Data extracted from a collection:
────────────────
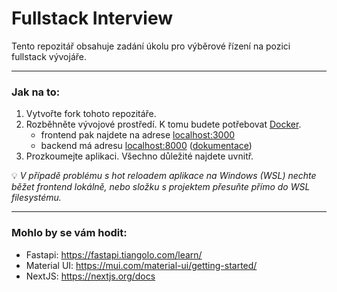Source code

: # Fullstack Interview

Tento repozitář obsahuje zadání úkolu pro výběrové řízení na pozici fullstack vývojáře.

---

### Jak na to:

1. Vytvořte fork tohoto repozitáře.
2. Rozběhněte vývojové prostředí. K tomu budete potřebovat [Docker](https://www.docker.com/products/docker-desktop).
   - frontend pak najdete na adrese [localhost:3000](http://localhost:3000)
   - backend má adresu [localhost:8000](http://localhost:8000) ([dokumentace](http://localhost:8000/docs))
3. Prozkoumejte aplikaci. Všechno důležité najdete uvnitř.

💡 _V případě problému s hot reloadem aplikace na Windows (WSL) nechte běžet frontend lokálně, nebo složku s projektem přesuňte přímo do WSL filesystému._  

---

### Mohlo by se vám hodit:

- Fastapi: https://fastapi.tiangolo.com/learn/
- Material UI: https://mui.com/material-ui/getting-started/
- NextJS: https://nextjs.org/docs
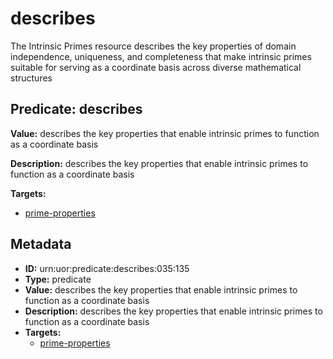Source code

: # describes

The Intrinsic Primes resource describes the key properties of domain independence, uniqueness, and completeness that make intrinsic primes suitable for serving as a coordinate basis across diverse mathematical structures

## Predicate: describes

**Value:** describes the key properties that enable intrinsic primes to function as a coordinate basis

**Description:** describes the key properties that enable intrinsic primes to function as a coordinate basis

**Targets:**

- [prime-properties](../Concepts/prime-properties.md)

## Metadata

- **ID:** urn:uor:predicate:describes:035:135
- **Type:** predicate
- **Value:** describes the key properties that enable intrinsic primes to function as a coordinate basis
- **Description:** describes the key properties that enable intrinsic primes to function as a coordinate basis
- **Targets:**
  - [prime-properties](../Concepts/prime-properties.md)
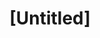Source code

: ---
pid: CH261
title: "[Untitled]"
location_transcription: 
zipcode: '19147'
outside_phl: 
neighborhood: Queen Village,Bella Vista,Pennsport,Italian Market
age: '25'
age_range: 20-29
instagram: 
image_file_name: CH_261.jpg
proposal_transcription: |-
  1) south philly burrito (Lorenzo's slice around a cheesesteak)
  2) dedication to bicycle culture + movement to educate drivers + bicyclists
topic: Food,Philadelphia,Sports
topic_summary: 0, 0, 0
type: Other No Form
keywords_other: 
credit: 
image_labels: 
twitter: 
facebook: 
permalink: "/monuments/ch261/"
layout: item-page
---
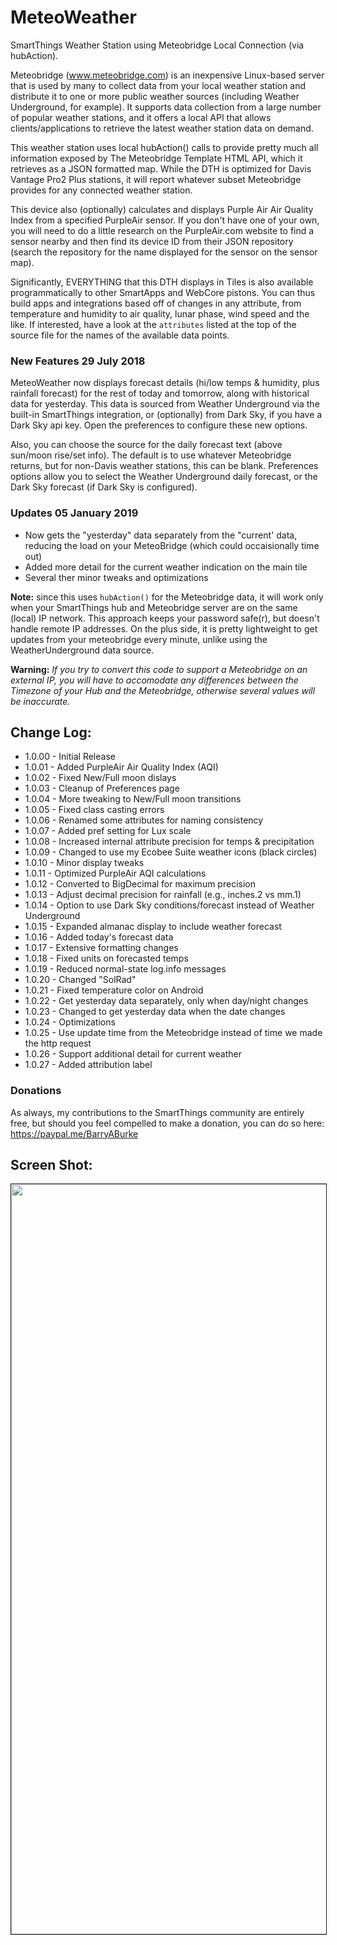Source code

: # MeteoWeather
SmartThings Weather Station using Meteobridge Local Connection (via hubAction).

Meteobridge (www.meteobridge.com) is an inexpensive Linux-based server that is used by many to collect data from your local weather station and distribute it to one or more public weather sources (including Weather Underground, for example). It supports data collection from a large number of popular weather stations, and it offers a local API that allows clients/applications to retrieve the latest weather station data on demand.

This weather station uses local hubAction() calls to provide pretty much all information exposed by The Meteobridge Template HTML API, which it retrieves as a JSON formatted map. While the DTH is optimized for Davis Vantage Pro2 Plus stations, it will report whatever subset Meteobridge provides for any connected weather station.

This device also (optionally) calculates and displays Purple Air Air Quality Index from a specified PurpleAir sensor. If you don't have one of your own, you will need to do a little research on the PurpleAir.com website to find a sensor nearby and then find its device ID from their JSON repository (search the repository for the name displayed for the sensor on the sensor map).

Significantly, EVERYTHING that this DTH displays in Tiles is also available programmatically to other SmartApps and WebCore pistons. You can thus build apps and integrations based off of changes in any attribute, from temperature and humidity to air quality, lunar phase, wind speed and the like. If interested, have a look at the `attributes` listed at the top of the source file for the names of the available data points.

### New Features 29 July 2018
MeteoWeather now displays forecast details (hi/low temps & humidity, plus rainfall forecast) for the rest of today and tomorrow, along with historical data for yesterday. This data is sourced from Weather Underground via the built-in SmartThings integration, or (optionally) from  Dark Sky, if you have a Dark Sky api key. Open the preferences to configure these new options.

Also, you can choose the source for the daily forecast text (above sun/moon rise/set info). The default is to use whatever Meteobridge returns, but for non-Davis weather stations, this can be blank. Preferences options allow you to select the Weather Underground daily forecast, or the Dark Sky forecast (if Dark Sky is configured).

### Updates 05 January 2019
* Now gets the "yesterday" data separately from the "current' data, reducing the load on your MeteoBridge (which could occaisionally time out)
* Added more detail for the current weather indication on the main tile
* Several ther minor tweaks and optimizations

**Note:** since this uses `hubAction()` for the Meteobridge data, it will work only when your SmartThings hub and Meteobridge server are on the same (local) IP network. This approach keeps your password safe(r), but doesn't handle remote IP addresses. On the plus side, it is pretty lightweight to get updates from your meteobridge every minute, unlike using the WeatherUnderground data source.

**Warning:** *If you try to convert this code to support a Meteobridge on an external IP, you will have to accomodate any differences between the Timezone of your Hub and the Meteobridge, otherwise several values will be inaccurate.*

## Change Log:
*	1.0.00 - Initial Release
*	1.0.01 - Added PurpleAir Air Quality Index (AQI)
*	1.0.02 - Fixed New/Full moon dislays
*	1.0.03 - Cleanup of Preferences page
*	1.0.04 - More tweaking to New/Full moon transitions
*	1.0.05 - Fixed class casting errors
*	1.0.06 - Renamed some attributes for naming consistency
*	1.0.07 - Added pref setting for Lux scale
*	1.0.08 - Increased internal attribute precision for temps & precipitation
*	1.0.09 - Changed to use my Ecobee Suite weather icons (black circles)
*	1.0.10 - Minor display tweaks
*	1.0.11 - Optimized PurpleAir AQI calculations
*	1.0.12 - Converted to BigDecimal for maximum precision
*	1.0.13 - Adjust decimal precision for rainfall (e.g., inches.2 vs mm.1)
*	1.0.14 - Option to use Dark Sky conditions/forecast instead of Weather Underground
*	1.0.15 - Expanded almanac display to include weather forecast
*	1.0.16 - Added today's forecast data
*	1.0.17 - Extensive formatting changes
*	1.0.18 - Fixed units on forecasted temps
*	1.0.19 - Reduced normal-state log.info messages
*	1.0.20 - Changed "SolRad"
*	1.0.21 - Fixed temperature color on Android
*	1.0.22 - Get yesterday data separately, only when day/night changes
*	1.0.23 - Changed to get yesterday data when the date changes
*	1.0.24 - Optimizations
*	1.0.25 - Use update time from the Meteobridge instead of time we made the http request
*	1.0.26 - Support additional detail for current weather
*	1.0.27 - Added attribution label

### Donations
As always, my contributions to the SmartThings community are entirely free, but should you feel compelled to make a donation, you can do so here: https://paypal.me/BarryABurke

## Screen Shot:
<img src="https://raw.githubusercontent.com/SANdood/MeteoWeather/master/images/MeteoWeatherStation.png" border="1" height="1200" /> 
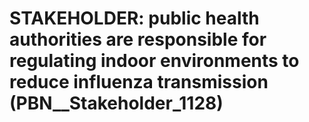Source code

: # STAKEHOLDER: __public health authorities are responsible for regulating indoor environments to reduce influenza transmission__ (PBN__Stakeholder_1128)

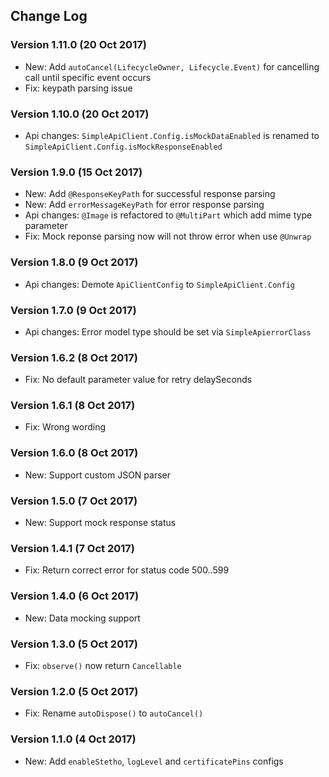 ## Change Log

### Version 1.11.0 (20 Oct 2017)
- New: Add `autoCancel(LifecycleOwner, Lifecycle.Event)` for cancelling call until specific event occurs
- Fix: keypath parsing issue

### Version 1.10.0 (20 Oct 2017)
- Api changes: `SimpleApiClient.Config.isMockDataEnabled` is renamed to `SimpleApiClient.Config.isMockResponseEnabled`

### Version 1.9.0 (15 Oct 2017)
- New: Add `@ResponseKeyPath` for successful response parsing
- New: Add `errorMessageKeyPath` for error response parsing
- Api changes: `@Image` is refactored to `@MultiPart` which add mime type parameter
- Fix: Mock reponse parsing now will not throw error when use `@Unwrap`

### Version 1.8.0 (9 Oct 2017)
- Api changes: Demote `ApiClientConfig` to `SimpleApiClient.Config` 

### Version 1.7.0 (9 Oct 2017)
- Api changes: Error model type should be set via `SimpleApierrorClass` 

### Version 1.6.2 (8 Oct 2017)
- Fix: No default parameter value for retry delaySeconds

### Version 1.6.1 (8 Oct 2017)
- Fix: Wrong wording

### Version 1.6.0 (8 Oct 2017)
- New: Support custom JSON parser

### Version 1.5.0 (7 Oct 2017)
- New: Support mock response status

### Version 1.4.1 (7 Oct 2017)
- Fix: Return correct error for status code 500..599

### Version 1.4.0 (6 Oct 2017)
- New: Data mocking support

### Version 1.3.0 (5 Oct 2017)
- Fix: `observe()` now return `Cancellable`

### Version 1.2.0 (5 Oct 2017)
- Fix: Rename `autoDispose()` to `autoCancel()`

### Version 1.1.0 (4 Oct 2017)
- New: Add `enableStetho`, `logLevel` and `certificatePins` configs

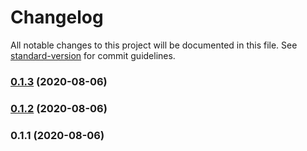 # Changelog

All notable changes to this project will be documented in this file. See [standard-version](https://github.com/conventional-changelog/standard-version) for commit guidelines.

### [0.1.3](https://github.com/ximoThorn/Doran/compare/v0.1.2...v0.1.3) (2020-08-06)

### [0.1.2](https://github.com/ximoThorn/Doran/compare/v0.1.1...v0.1.2) (2020-08-06)

### 0.1.1 (2020-08-06)

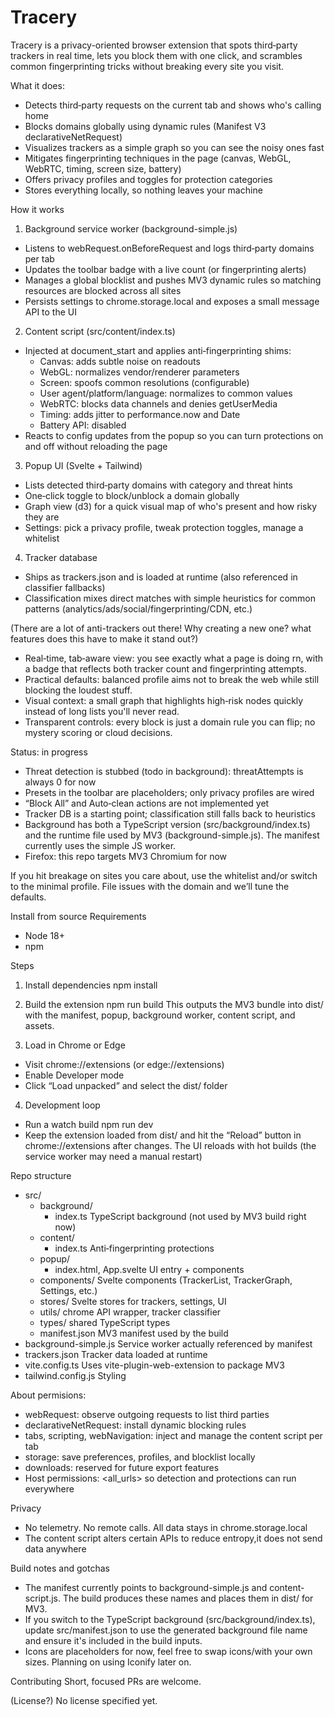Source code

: # Tracery

Tracery is a privacy-oriented browser extension that spots third‑party trackers in real time, lets you block them with one click, and scrambles common fingerprinting tricks without breaking every site you visit.


What it does:
- Detects third‑party requests on the current tab and shows who's calling home
- Blocks domains globally using dynamic rules (Manifest V3 declarativeNetRequest)
- Visualizes trackers as a simple graph so you can see the noisy ones fast
- Mitigates fingerprinting techniques in the page (canvas, WebGL, WebRTC, timing, screen size, battery)
- Offers privacy profiles and toggles for protection categories
- Stores everything locally, so nothing leaves your machine

How it works
1) Background service worker (background-simple.js)
- Listens to webRequest.onBeforeRequest and logs third‑party domains per tab
- Updates the toolbar badge with a live count (or fingerprinting alerts)
- Manages a global blocklist and pushes MV3 dynamic rules so matching resources are blocked across all sites
- Persists settings to chrome.storage.local and exposes a small message API to the UI

2) Content script (src/content/index.ts)
- Injected at document_start and applies anti‑fingerprinting shims:
  - Canvas: adds subtle noise on readouts
  - WebGL: normalizes vendor/renderer parameters
  - Screen: spoofs common resolutions (configurable)
  - User agent/platform/language: normalizes to common values
  - WebRTC: blocks data channels and denies getUserMedia
  - Timing: adds jitter to performance.now and Date
  - Battery API: disabled
- Reacts to config updates from the popup so you can turn protections on and off without reloading the page

3) Popup UI (Svelte + Tailwind)
- Lists detected third‑party domains with category and threat hints
- One‑click toggle to block/unblock a domain globally
- Graph view (d3) for a quick visual map of who's present and how risky they are
- Settings: pick a privacy profile, tweak protection toggles, manage a whitelist

4) Tracker database
- Ships as trackers.json and is loaded at runtime (also referenced in classifier fallbacks)
- Classification mixes direct matches with simple heuristics for common patterns (analytics/ads/social/fingerprinting/CDN, etc.)


(There are a lot of anti-trackers out there! Why creating a new one? what features does this have to make it stand out?)
- Real‑time, tab‑aware view: you see exactly what a page is doing rn, with a badge that reflects both tracker count and fingerprinting attempts.
- Practical defaults: balanced profile aims not to break the web while still blocking the loudest stuff.
- Visual context: a small graph that highlights high‑risk nodes quickly instead of long lists you'll never read.
- Transparent controls: every block is just a domain rule you can flip; no mystery scoring or cloud decisions.


Status: in progress
- Threat detection is stubbed (todo in background): threatAttempts is always 0 for now
- Presets in the toolbar are placeholders; only privacy profiles are wired
- “Block All” and Auto‑clean actions are not implemented yet
- Tracker DB is a starting point; classification still falls back to heuristics
- Background has both a TypeScript version (src/background/index.ts) and the runtime file used by MV3 (background-simple.js). The manifest currently uses the simple JS worker.
- Firefox: this repo targets MV3 Chromium for now

If you hit breakage on sites you care about, use the whitelist and/or switch to the minimal profile. File issues with the domain and we’ll tune the defaults.

Install from source
Requirements
- Node 18+
- npm

Steps
1) Install dependencies
   npm install

2) Build the extension
   npm run build
   This outputs the MV3 bundle into dist/ with the manifest, popup, background worker, content script, and assets.

3) Load in Chrome or Edge
- Visit chrome://extensions (or edge://extensions)
- Enable Developer mode
- Click “Load unpacked” and select the dist/ folder

4) Development loop
- Run a watch build
   npm run dev
- Keep the extension loaded from dist/ and hit the “Reload” button in chrome://extensions after changes. The UI reloads with hot builds (the service worker may need a manual restart)


Repo structure
- src/
  - background/
    - index.ts               TypeScript background (not used by MV3 build right now)
  - content/
    - index.ts               Anti‑fingerprinting protections
  - popup/
    - index.html, App.svelte UI entry + components
  - components/              Svelte components (TrackerList, TrackerGraph, Settings, etc.)
  - stores/                  Svelte stores for trackers, settings, UI
  - utils/                   chrome API wrapper, tracker classifier
  - types/                   shared TypeScript types
  - manifest.json            MV3 manifest used by the build
- background-simple.js       Service worker actually referenced by manifest
- trackers.json              Tracker data loaded at runtime
- vite.config.ts             Uses vite-plugin-web-extension to package MV3
- tailwind.config.js         Styling


About permisions:
- webRequest: observe outgoing requests to list third parties
- declarativeNetRequest: install dynamic blocking rules
- tabs, scripting, webNavigation: inject and manage the content script per tab
- storage: save preferences, profiles, and blocklist locally
- downloads: reserved for future export features
- Host permissions: <all_urls> so detection and protections can run everywhere


Privacy
- No telemetry. No remote calls. All data stays in chrome.storage.local
- The content script alters certain APIs to reduce entropy,it does not send data anywhere


Build notes and gotchas
- The manifest currently points to background-simple.js and content-script.js. The build produces these names and places them in dist/ for MV3.
- If you switch to the TypeScript background (src/background/index.ts), update src/manifest.json to use the generated background file name and ensure it's included in the build inputs.
- Icons are placeholders for now, feel free to swap icons/with your own sizes. Planning on using Iconify later on.


Contributing
Short, focused PRs are welcome.

(License?)
No license specified yet.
────────────────
- GOAL OF THE EXERCISE -
The answer is the lines above between the line holding "3) Popup UI (Svelte + Tailwind)" and the line holding "- Practical defaults: balanced", inclusive, each written out exactly, and no others.

- THE ANSWER -
3) Popup UI (Svelte + Tailwind)
- Lists detected third‑party domains with category and threat hints
- One‑click toggle to block/unblock a domain globally
- Graph view (d3) for a quick visual map of who's present and how risky they are
- Settings: pick a privacy profile, tweak protection toggles, manage a whitelist

4) Tracker database
- Ships as trackers.json and is loaded at runtime (also referenced in classifier fallbacks)
- Classification mixes direct matches with simple heuristics for common patterns (analytics/ads/social/fingerprinting/CDN, etc.)


(There are a lot of anti-trackers out there! Why creating a new one? what features does this have to make it stand out?)
- Real‑time, tab‑aware view: you see exactly what a page is doing rn, with a badge that reflects both tracker count and fingerprinting attempts.
- Practical defaults: balanced profile aims not to break the web while still blocking the loudest stuff.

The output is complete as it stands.